Die Veranstaltung fand im Heidelberger Congress Center statt, das erst im April 2024 eröffnet wurde. Vor Konzertbeginn und in den Umbaupausen gab es kühle Getränke sowie DJ-Sets von Tina Edwards, die für die passende Stimmung sorgten. Wir haben alle drei Konzerte des „Jazz Is Dead“-Abends besucht.
Gary Bartz Quartet
Gary Bartz – Saxophone, voc
Barney McAll – piano
Matt Pavolka – bass
Elé Howell – drums
Den Auftakt machte das Gary Bartz Quartet. Der 85-jährige Saxophonist betrat die Bühne ganz in Weiß und Silberglitzer, voller Energie und sichtbar bester Laune. Er legte sofort los und unterbrach sein Spiel nur für kurze Gesangseinlagen. Zu hören waren Stücke unter anderem von Wayne Shorter und Michel Legrand, aber natürlich auch eigene Kompositionen wie „Precious Energy“ und „The Song of Loving Kindness“. Nach einer Stunde musste das Konzert leider enden, denn nur 20 Minuten später wurde bereits Bilal mit seiner Band erwartet.
Bilal
Bilal Oliver, vocals
Conley Whitfield, Jr., bass
Randall Runyon, guitar
Joseph Grissett, drums
Der Neo-Soul-Sänger Bilal hatte an diesem Tag erfahren, dass sein Album „Adjust Brightness“ in der Kategorie „Best Progressive R&B Album“ für einen Grammy nominiert ist. Auf dem Album verbindet er Soul, Funk und Jazz mit futuristischen und elektronischen Elementen. An diesem Abend wurde es jedoch weniger elektronisch: Seine Begleitband bestand aus Gitarre, Bass und Schlagzeug. Zusammen mit seiner außergewöhnlichen Stimme – von tiefen Lagen bis zum Falsett – und den treibenden Rhythmen begeisterte Bilal das Publikum.

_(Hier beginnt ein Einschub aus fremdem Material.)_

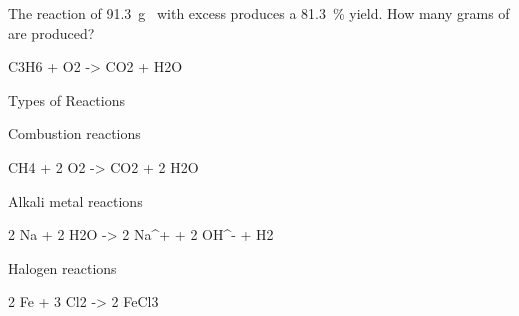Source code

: \documentclass[handout]{beamer}
\begin{document}
\begin{onyourown}[20em]
	The reaction of \SI{91.3}{\gram}~ with excess  produces
	a \SI{81.3}{\percent} yield. How many grams of  are produced?
	\begin{reaction*}
		C3H6\gas{} + O2\gas{} -> CO2\gas{} + H2O\lqd{}
	\end{reaction*}
\end{onyourown}

%
%
%
%
%
%
%
%
%
%
%
%
%
%

\begin{frame}{Types of Reactions}
	\begin{block}{Combustion reactions}
		\begin{reaction*}
			CH4\gas{} + 2 O2\gas{} -> CO2\gas{} + 2
			H2O\gas{}
		\end{reaction*}
	\end{block}

	\begin{block}{Alkali metal reactions}
		\begin{reaction*}
			2 Na\sld{} + 2 H2O\lqd{} -> 2
			Na^{+}\aq{} + 2 OH^{-}\aq{} + H2\gas{}
		\end{reaction*}
	\end{block}

	\begin{block}{Halogen reactions}
		\begin{reaction*}
			2 Fe\sld{} + 3 Cl2\gas{} -> 2
			FeCl3\sld{}
		\end{reaction*}
	\end{block}
\end{frame}
\end{document}
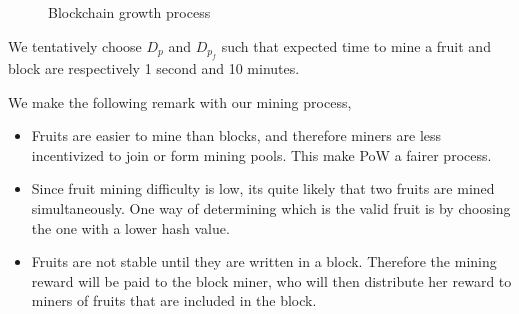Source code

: \documentclass[9pt,oneside]{amsart}
\begin{document}
\begin{multicols}{2}
\begin{figure*}
\begin{algorithm}[H]
	
		\caption{Blockchain growth process}
	\end{algorithm}
\end{figure*}

We tentatively choose $D_p$ and $D_{p_f}$ such that expected time to mine a fruit and block are respectively 1 second and 10 minutes. 

We make the following remark with our mining process, 
\begin{itemize}
	\item Fruits are easier to mine than blocks, and therefore miners are less incentivized to join or form mining pools. This make PoW a fairer process. 
	
	\item Since fruit mining difficulty is low, its quite likely that two fruits are mined simultaneously. One way of determining which is the valid fruit is by choosing the one with a lower hash value. 
	
	\item Fruits are not stable until they are written in a block. Therefore the mining reward will be paid to the block miner, who will then distribute her reward to miners of fruits that are included in the block. 
	

\end{itemize}
\end{multicols}
\end{document}
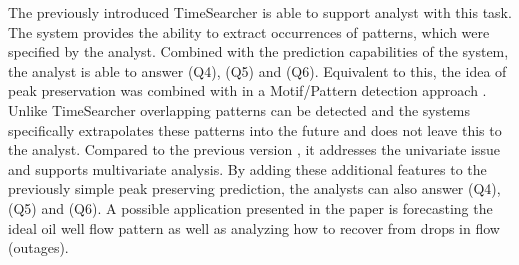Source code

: \documentclass[electronic]{vgtc}             %
\begin{document}
The previously introduced TimeSearcher \cite{Hochheiser:2004, buono:2005, buono:2007} is able to support analyst with this task.
The system provides the ability to extract occurrences of patterns, which were specified by the analyst. 
Combined with the prediction capabilities of the system, the analyst is able to answer (Q4), (Q5) and (Q6).
Equivalent to this, the idea of peak preservation \cite{Hao:2009, Hao:2011} was combined with in a Motif/Pattern detection approach \cite{Hao:2012}.
Unlike TimeSearcher \cite{Hochheiser:2004, buono:2005, buono:2007} overlapping patterns can be detected and the systems specifically extrapolates these patterns into the future and does not leave this to the analyst.
Compared to the previous version \cite{Hao:2009, Hao:2011}, it addresses the univariate issue and supports multivariate analysis. 
By adding these additional features to the previously simple peak preserving prediction, the analysts can also answer (Q4), (Q5) and (Q6). 
A possible application presented in the paper is forecasting the ideal oil well flow pattern as well as analyzing how to recover from drops in flow (outages).   
\end{document}
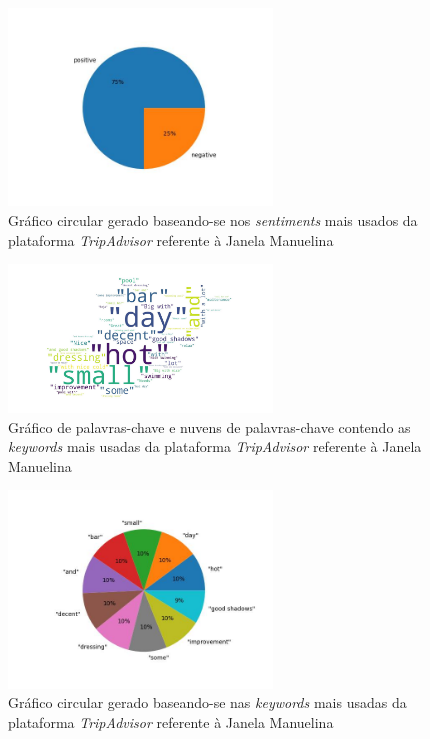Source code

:     \begin{figure}[!htb]
    \centering
    \includegraphics[width=7cm]{figuras/TripAdvisor/Activities/place21_sentiments.jpeg}
    \caption{Gráfico circular gerado baseando-se nos \textit{sentiments} mais usados da plataforma \textit{TripAdvisor} referente à Janela Manuelina}
    \label{fig:exemplofig}
    \end{figure}
    
    \begin{figure}[!htb]
    \centering
    \includegraphics[width=7cm]{figuras/TripAdvisor/Activities/place21_keywordcloud.jpeg}
    \caption{Gráfico de palavras-chave e nuvens de palavras-chave contendo as \textit{keywords} mais usadas da plataforma \textit{TripAdvisor} referente à Janela Manuelina}
    \label{fig:exemplofig}
    \end{figure}
    
    \begin{figure}[!htb]
    \centering
    \includegraphics[width=7cm]{figuras/TripAdvisor/Activities/place21_keywords.jpeg}
    \caption{Gráfico circular gerado baseando-se nas \textit{keywords} mais usadas da plataforma \textit{TripAdvisor} referente à Janela Manuelina}
    \label{fig:exemplofig}
    \end{figure}
    
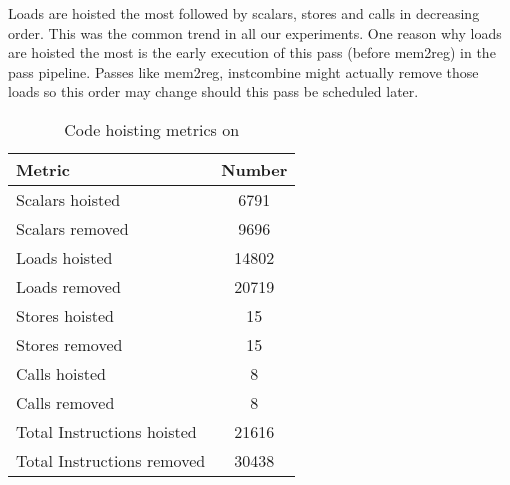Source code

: \documentclass[acmlarge,review]{acmart}\settopmatter{printfolios=true}
\begin{document}
Loads are hoisted the most followed by scalars, stores and calls in decreasing
order.  This was the common trend in all our experiments. One reason why loads
are hoisted the most is the early execution of this pass (before mem2reg) in the
\LLVM{} pass pipeline. Passes like mem2reg, instcombine might actually remove
those loads so this order may change should this pass be scheduled later.

\begin{table}[h!]
  \begin{center}
    \begin{tabular}{|l|c|}
      \hline
      Metric               & Number\\\hline
      Scalars hoisted      & 6791  \\\hline
      Scalars removed      & 9696  \\\hline
      Loads hoisted        & 14802 \\\hline
      Loads removed        & 20719 \\\hline
      Stores hoisted       & 15    \\\hline
      Stores removed       & 15    \\\hline
      Calls hoisted        & 8     \\\hline
      Calls removed        & 8     \\\hline
      Total Instructions hoisted & 21616 \\\hline
      Total Instructions removed & 30438 \\\hline
\end{tabular}
  \end{center}
  \caption{Code hoisting metrics on \LLVMTestSuite{}}
  \label{tab:hoist-results}
\end{table}
\end{document}
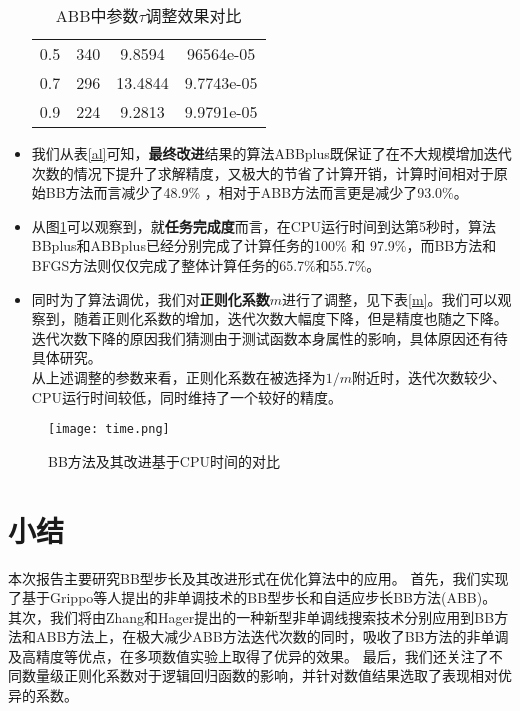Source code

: \begin{itemize}
\begin{table}[thp]
\begin{tabular}{cccc}
		0.5 & 340 &  9.8594 & 96564e-05 \\
		
		0.7 & 296 &  13.4844 &  9.7743e-05\\
		
		0.9 & 224 & 9.2813 &  9.9791e-05\\
		\hline
	\end{tabular}
	\caption{ABB中参数$ \tau $调整效果对比}
	\label{ABBtau}
\end{table}

\item 我们从表\ref{al}可知，\textbf{最终改进}结果的算法ABBplus既保证了在不大规模增加迭代次数的情况下提升了求解精度，又极大的节省了计算开销，计算时间相对于原始BB方法而言减少了48.9\% ，相对于ABB方法而言更是减少了93.0\%。



\item 从图\ref{time}可以观察到，就\textbf{任务完成度}而言，在CPU运行时间到达第5秒时，算法BBplus和ABBplus已经分别完成了计算任务的100\% 和 97.9\%，而BB方法和BFGS方法则仅仅完成了整体计算任务的65.7\%和55.7\%。


\item 同时为了算法调优，我们对\textbf{正则化系数$ m $}进行了调整，见下表\ref{m}。我们可以观察到，随着正则化系数的增加，迭代次数大幅度下降，但是精度也随之下降。迭代次数下降的原因我们猜测由于测试函数本身属性的影响，具体原因还有待具体研究。\\
从上述调整的参数来看，正则化系数在被选择为$ 1/m $附近时，迭代次数较少、CPU运行时间较低，同时维持了一个较好的精度。
\end{itemize}

\begin{figure}
	\centering
	\texttt{[image: time.png]}
	\caption{BB方法及其改进基于CPU时间的对比}
	\label{time}
\end{figure}


\chapter{\hei 小结}

本次报告主要研究BB型步长及其改进形式在优化算法中的应用。
首先，我们实现了基于Grippo等人提出的非单调技术\cite{grippo1991class}的BB型步长\cite{barzilai1988two}和自适应步长BB方法(ABB)\cite{zhou2006gradient}。
其次，我们将由Zhang和Hager提出的一种新型非单调线搜索技术\cite{zhang2004nonmonotone}分别应用到BB方法和ABB方法上，在极大减少ABB方法迭代次数的同时，吸收了BB方法的非单调及高精度等优点，在多项数值实验上取得了优异的效果。
最后，我们还关注了不同数量级正则化系数对于逻辑回归函数的影响，并针对数值结果选取了表现相对优异的系数。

Einige Fans zeigten sich überrascht, dass der Sound stellenweise fast rockig daherkam.
Adrian Younge
Adrian Younge – Electric Bass
Loren Oden – Vocal
Jack Waterson – Electric Guitar
Marcelo Buchater – Drums
Sam Reid – Keys
Tylana Enomoto – Violin
Manoela Wunder – Viola
Alba Careta – Trumpet
Alicia Camiña Gines – Tenor Saxophone
Den Abschluss bildete schließlich einer der Gründer von „Jazz Is Dead“ selbst: Adrian Younge mit seiner „Familie“, wie er seine Band nannte. Neben Gitarre, Keys und Drums wurde die Besetzung durch vier Musikerinnen an Violine, Viola, Trompete und Tenorsaxofon ergänzt – hervorragend aufeinander abgestimmt. Damit hatte der Meisterkomponist, der mühelos die Welten von Neo-Soul, Funk und Film-Jazz verbindet, alles, was er für seine Klangwelten braucht. Zu seinem Kulthit „Black Dynamite“ schrieb die LA Times: „einer der besten Soundtracks des Jahres“.
Entsprechend fühlte man sich musikalisch direkt in die 70er-Jahre versetzt. Unterstützt wurde Younge zeitweise vom Sänger Loren Oden. Beim letzten Stück ging Adrian Younge sogar mit seinem Bass ins Publikum. So wurde aus dem Konzert eine ausgelassene Party, die länger dauerte als geplant – das letzte DJ-Set fiel aus. Doch der Abend fand mit diesem energiegeladenen Finale einen würdigen Abschluss.